Reputation: 59
i have question about the neo4j fulltext search. I am currently working on a database with a lot of species names and i came across some behaviour i am trying to avoid.
Consider a fresh neo4j db with 3 nodes (link to sandbox).
CREATE (:Term {name: "(Arabidopsis thaliana x Arabidopsis arenosa) x Arabidopsis suecica"}),
(:Term {name: "Arabidopsis thaliana"}),
(:Term {name: "Arabidopsis thaliana x Arabidopsis arenosa"})
and one fulltext index
CREATE FULLTEXT INDEX TermName IF NOT EXISTS
FOR (n:Term)
ON EACH [n.name]
If i now run the following search:
CALL db.index.fulltext.queryNodes("TermName","Arabidopsis")
YIELD node, score
RETURN score, node.name
You will find the following:
So my query will return the complex "(Arabidopsis thaliana x Arabidopsis arenosa) x Arabidopsis suecica"

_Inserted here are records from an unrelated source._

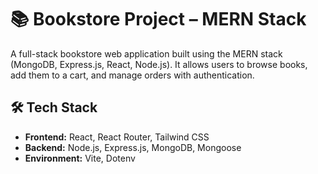# 📚 Bookstore Project – MERN Stack

A full-stack bookstore web application built using the MERN stack (MongoDB, Express.js, React, Node.js). It allows users to browse books, add them to a cart, and manage orders with authentication.


## 🛠️ Tech Stack

- **Frontend:** React, React Router, Tailwind CSS
- **Backend:** Node.js, Express.js, MongoDB, Mongoose
- **Environment:** Vite, Dotenv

first, because it contains the search phrase three times. Is there a way to tell the fulltext search query to ignore duplicate words? So that "Arabidopsis thaliana"
would be scored highest because it contains the least amount of characters not contained in the search phrase?
Upvotes: 1
Views: 131
Reputation: 12684
I cannot find a configuration in the fulltext query where you can ignore or filter the duplicated words in the index.

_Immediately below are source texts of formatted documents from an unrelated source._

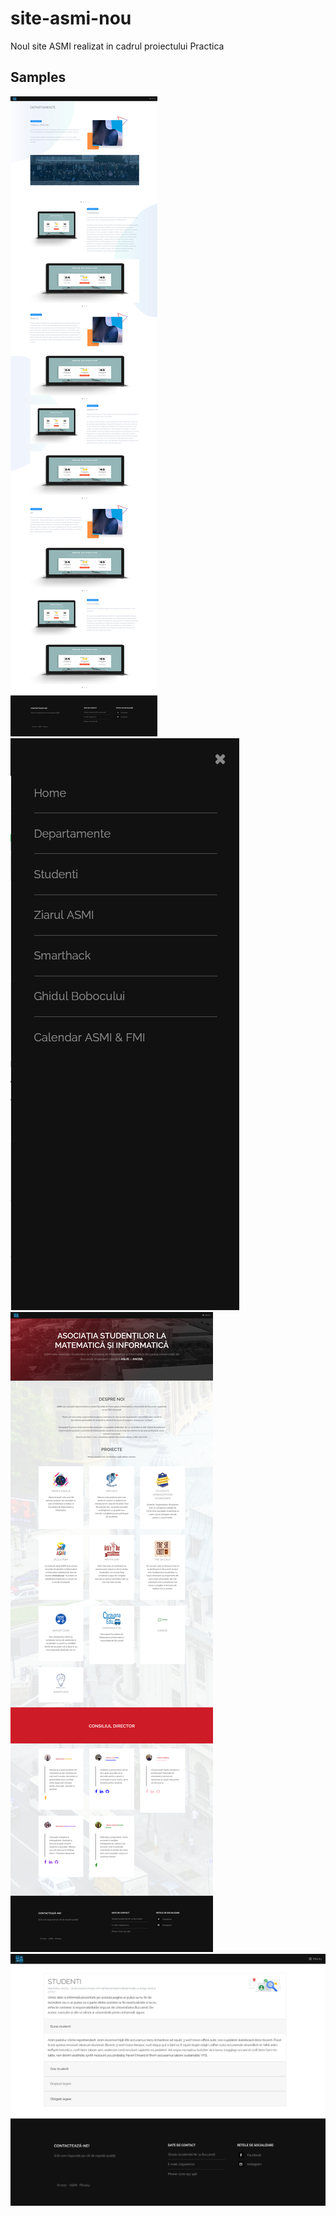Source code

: # site-asmi-nou
Noul site ASMI realizat in cadrul proiectului Practica


## Samples

![Image1](https://github.com/as-mi/site-asmi-nou/blob/bogdan/Samples/pagina-departamente.png)
![Image2](https://github.com/as-mi/site-asmi-nou/blob/bogdan/Samples/pagina-meniu.png)
![Image3](https://github.com/as-mi/site-asmi-nou/blob/bogdan/Samples/pagina-principala.png)
![Image4](https://github.com/as-mi/site-asmi-nou/blob/bogdan/Samples/pagina-studenti.png)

However, I have a suggested alternative solution for your question. I will create a new property (call it name_clean_idx) which is a clone of name but the duplicated word(s) are removed. The trick is to replace the first occurrence of the duplicated words by * then do a replace all then put back the first occurrence of the duplicated word.

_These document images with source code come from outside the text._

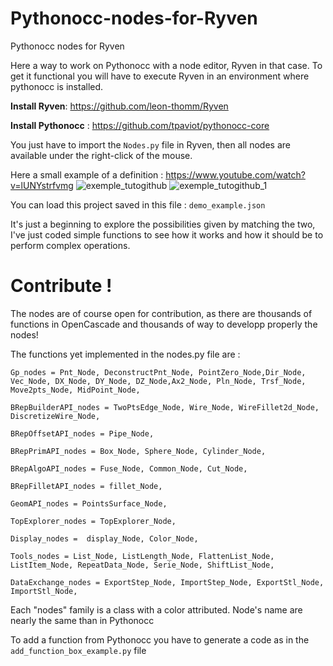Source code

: # Pythonocc-nodes-for-Ryven
Pythonocc nodes for Ryven


Here a way to work on Pythonocc with a node editor, Ryven in that case.
To get it functional you will have to execute Ryven in an environment where pythonocc is installed.

**Install Ryven**: https://github.com/leon-thomm/Ryven

**Install Pythonocc** : https://github.com/tpaviot/pythonocc-core

You just have to import the `Nodes.py` file in Ryven, then all nodes are available under the right-click of the mouse.

Here a small example of a definition :
https://www.youtube.com/watch?v=lUNYstrfvmg
![exemple_tutogithub](https://user-images.githubusercontent.com/81742654/131111996-7d586497-ecb0-4908-9da7-b8fd9ba72055.jpg)
![exemple_tutogithub_1](https://user-images.githubusercontent.com/81742654/131112006-300cb113-ad9c-406c-9bd4-4ce6629f54ee.jpg)

You can load this project saved in this file : `demo_example.json`

It's just a beginning to explore the possibilities given by matching the two, I've just coded simple functions to see how it works and how it should be to perform complex operations.


# Contribute !
The nodes are of course open for contribution, as there are thousands of functions in OpenCascade and thousands of way to developp properly the nodes!

The functions yet implemented in the nodes.py file are :

`Gp_nodes = Pnt_Node, DeconstructPnt_Node, PointZero_Node,Dir_Node, Vec_Node, DX_Node, DY_Node, DZ_Node,Ax2_Node, Pln_Node, Trsf_Node, Move2pts_Node, MidPoint_Node,`

`BRepBuilderAPI_nodes = TwoPtsEdge_Node, Wire_Node, WireFillet2d_Node, DiscretizeWire_Node,`

`BRepOffsetAPI_nodes = Pipe_Node,`

`BRepPrimAPI_nodes = Box_Node, Sphere_Node, Cylinder_Node,`

`BRepAlgoAPI_nodes = Fuse_Node, Common_Node, Cut_Node,`

`BRepFilletAPI_nodes = fillet_Node,`

`GeomAPI_nodes = PointsSurface_Node,`

`TopExplorer_nodes = TopExplorer_Node,`

`Display_nodes =  display_Node, Color_Node,`

`Tools_nodes = List_Node, ListLength_Node, FlattenList_Node, ListItem_Node, RepeatData_Node, Serie_Node, ShiftList_Node,`

`DataExchange_nodes = ExportStep_Node, ImportStep_Node, ExportStl_Node, ImportStl_Node,`

Each "nodes" family is a class with a color attributed. Node's name are nearly the same than in Pythonocc

To add a function from Pythonocc you have to generate a code as in the `add_function_box_example.py` file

An APOC function apoc.coll.duplicatesWithCount is used to find duplicated words in the name and split() function to create a list of word(s) in the name.
STEP1:
CALL apoc.periodic.iterate(
"MATCH (n:Term) RETURN n",
"SET n.name_clean_idx = apoc.text.replace(n.name, '[^a-zA-Z ]', '')",
{batchSize:10000, parallel:true})
STEP2:
CALL apoc.periodic.iterate(
"MATCH (n:Term) RETURN n",
"WITH n, split(n.name_clean_idx, ' ') as coll
WITH n as term, apoc.coll.duplicatesWithCount(coll) as dupArr
UNWIND dupArr as dup
MATCH (term)
SET term.name_clean_idx = replace(replace(substring(term.name_clean_idx,0, apoc.text.indexOf(term.name_clean_idx, dup.item)+size(dup.item)), dup.item, '*') + apoc.text.replace(substring(term.name_clean_idx, apoc.text.indexOf(term.name_clean_idx, dup.item)+size(dup.item)), dup.item, ''), '*', dup.item)",
{batchSize:10000, parallel:true})
Then create the fulltext index on this new property;
CREATE FULLTEXT INDEX TermName2
FOR (n:Term)
ON EACH [n.name_clean_idx]
Thus, the new query will be based on a "cleaned" name (named clean for index):
CALL db.index.fulltext.queryNodes("TermName2","Arabidopsis")
YIELD node, score
RETURN score, node.name
╒════════════════════╤════════════════════════════════════════════════════════════════════╕
│"score" │"node.name" │
╞════════════════════╪════════════════════════════════════════════════════════════════════╡
│0.07456067204475403 │"Arabidopsis thaliana" │
├────────────────────┼────────────────────────────────────────────────────────────────────┤
│0.05851973593235016 │"Arabidopsis thaliana x Arabidopsis arenosa" │
├────────────────────┼────────────────────────────────────────────────────────────────────┤
│0.052836157381534576│"(Arabidopsis thaliana x Arabidopsis arenosa) x Arabidopsis suecica"│
└────────────────────┴────────────────────────────────────────────────────────────────────┘
Upvotes: 1